Greenspaces: Our brains’ call to the wild

I love it when evidence comes out to support my favourite theories. Patients in my practice often discuss the healing nature of nature. Of how the curved lines and gentle sounds are the perfect antidotes to our jagged plugged-in modern day lives.

The poets and writers have always known it. John Burroughs wrote: “I go to nature to be soothed and healed, and to have my senses put in order.” Over the last few years, science has concurred that the healing power of nature is more than just whimsy.

Architects and city planners are taking heed, with thought going into green spaces and blue spaces for everyone, not just the privileged. It seems that having access to these spaces have specific mental health benefits throughout our lifetimes.

We know that green spaces are the “lungs” of a city, helping clear air pollution. People go for walks and runs on greenbelts, nodding and smiling as they go, promoting physical activity and social connectedness. It seems that each generation has its own unique benefits to nature exposure.

  • Greenspaces are beneficial for brain development in children.

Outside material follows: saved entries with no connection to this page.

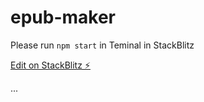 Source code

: # epub-maker

Please run `npm start` in Teminal in StackBlitz

[Edit on StackBlitz ⚡️](https://stackblitz.com/edit/epub-maker)


... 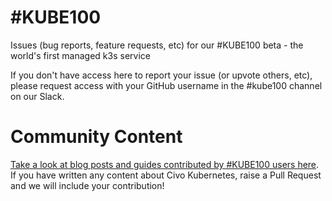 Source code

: # #KUBE100

Issues (bug reports, feature requests, etc) for our #KUBE100 beta - the world's first managed k3s service

If you don't have access here to report your issue (or upvote others, etc), please request access with your GitHub username in the #kube100 channel on our Slack.

# Community Content

[Take a look at blog posts and guides contributed by #KUBE100 users here](https://github.com/civo/kube100/blob/master/community-content.md). If you have written any content about Civo Kubernetes, raise a Pull Request and we will include your contribution!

Between 2003-2013, Barcelona University assessed  1500 children and analysed the greenness at 100, 300 and 500 meters around their homes. They did two types of attention tests at 4-5 years of age and again at seven years old. The kids with higher greenness in their lives scored significantly better.

Expanding on this, the researchers launched the multinational BREATHE project. The study looked at the MRI’s of 253 school children and estimated the children’s exposure to green spaces from birth to time of MRI; based on satellite pictures of green spaces around the children’s homes and schools. The results showed that long-term exposure to greenspaces was positively associated with higher volumes of grey and white brain matter and higher scores on cognitive tests and working memory.

We have always known that playing outdoors is good for kids. These studies showed greenspaces on satellite images; it did not comment if they were usable spaces like parks, although it included parks. Simply put, just being near nature is good for brain development.

  • Nature helps adults destress

There is something that happens to our thought processes when we engage with nature. We have less critical self-talk and start opening to bigger questions, like, what is the direction my life is taking? The Japanese know this and enjoy partaking in “forest bathing“, which is essentially taking in the forest atmosphere.

Cortisol is a hormone released in response to stress. Disrupted cortisol levels are associated with mental illnesses like depression and anxiety. Several studies have been done where they take subjects’ salivary cortisol levels after a day sightseeing in the city and after a day in the forest. The day in the forest delivered much lower cortisol levels. Similar studies of cortisol levels after an afternoon of gardening or an afternoon of reading has gardening trumping with lower cortisol levels.

Hospitals are starting to take note. A study of patients after gallbladder surgery found that those who looked over a garden were discharged a day faster than those who looked at a brick wall. My patients, especially my bipolar patients who get so easily overstimulated, know the value of a cup of tea in the garden.

  • Nature increases engagement and lowers frustration in older people

An interesting (although small) trial had people over 65 years of age walk around a city and woods with a portable EEG. EEGs measure electrical brainwave activity in the brain. After their walk, they also did subjective questionnaires rating their mood and experience.

The walk in the woods delivered more engagement, more enjoyment and less frustration.

Wild spaces are better for mental health than gardens. Green and blue spaces seem to have more benefits than desert spaces. The diversity of animal and plant life is more engaging than a flat lawn. But even trees planted along roadsides have proven to be more beneficial than concrete curbs.

MRI’s, cortisol levels, questionnaires, EEGs- these are all interesting measurements of what we already know but often forget. Dante said, “Nature is the art of God”.

 

4 Comments

  1. I always try to say something positive about your posts but on this one I am distraught. Growing up in suburban Cape Town we had open parks, public gardens, green belts, forests, mountains and to our shame segregated beaches, to visit for free and at will. When I was upset I can remember putting on my hiking boots and climbing alone up the back of Table Mountain from Constantia neck to reach the breath-taking and uplifting view from the top in under an hour. Somehow that put everything in perspective.

    My sister had a similar routine either on horseback on in her running gear, weaving in and out of the forest, via “secret” paths that connect adjacent suburbs. Everyone we passed was cordial, if not friendly. Never once were we accosted or ever harmed. Now after a spate of muggings, gang rapes and murders in our green spaces as well as on Table Mountain we now advise family members from overseas who come and stay with us: “Never go there unless you are in a crowd,” “That area is out of bounds for jogging,” “Don’t go to that beach. It is strewn with used condoms….” etc. It feels like some terrible demon has robbed us of our sacred spaces.

  2. There is a silver lining to the terrible crimes committed in Tokai forest and the surrounding Constantiaberg Mountains. Now if we want to get out and commune with Nature, we have to take multiple people from our community with us. These are folks that otherwise we would never have met in person, except maybe in passing at Pick & Pay. Now on the mountain or in the forest we have to be attentive to one another, literally watching each other’s backs and sometimes literally taking each other’s hands. So in an unforeseen way we are now obliged to commune with each other first if we want commune with Nature.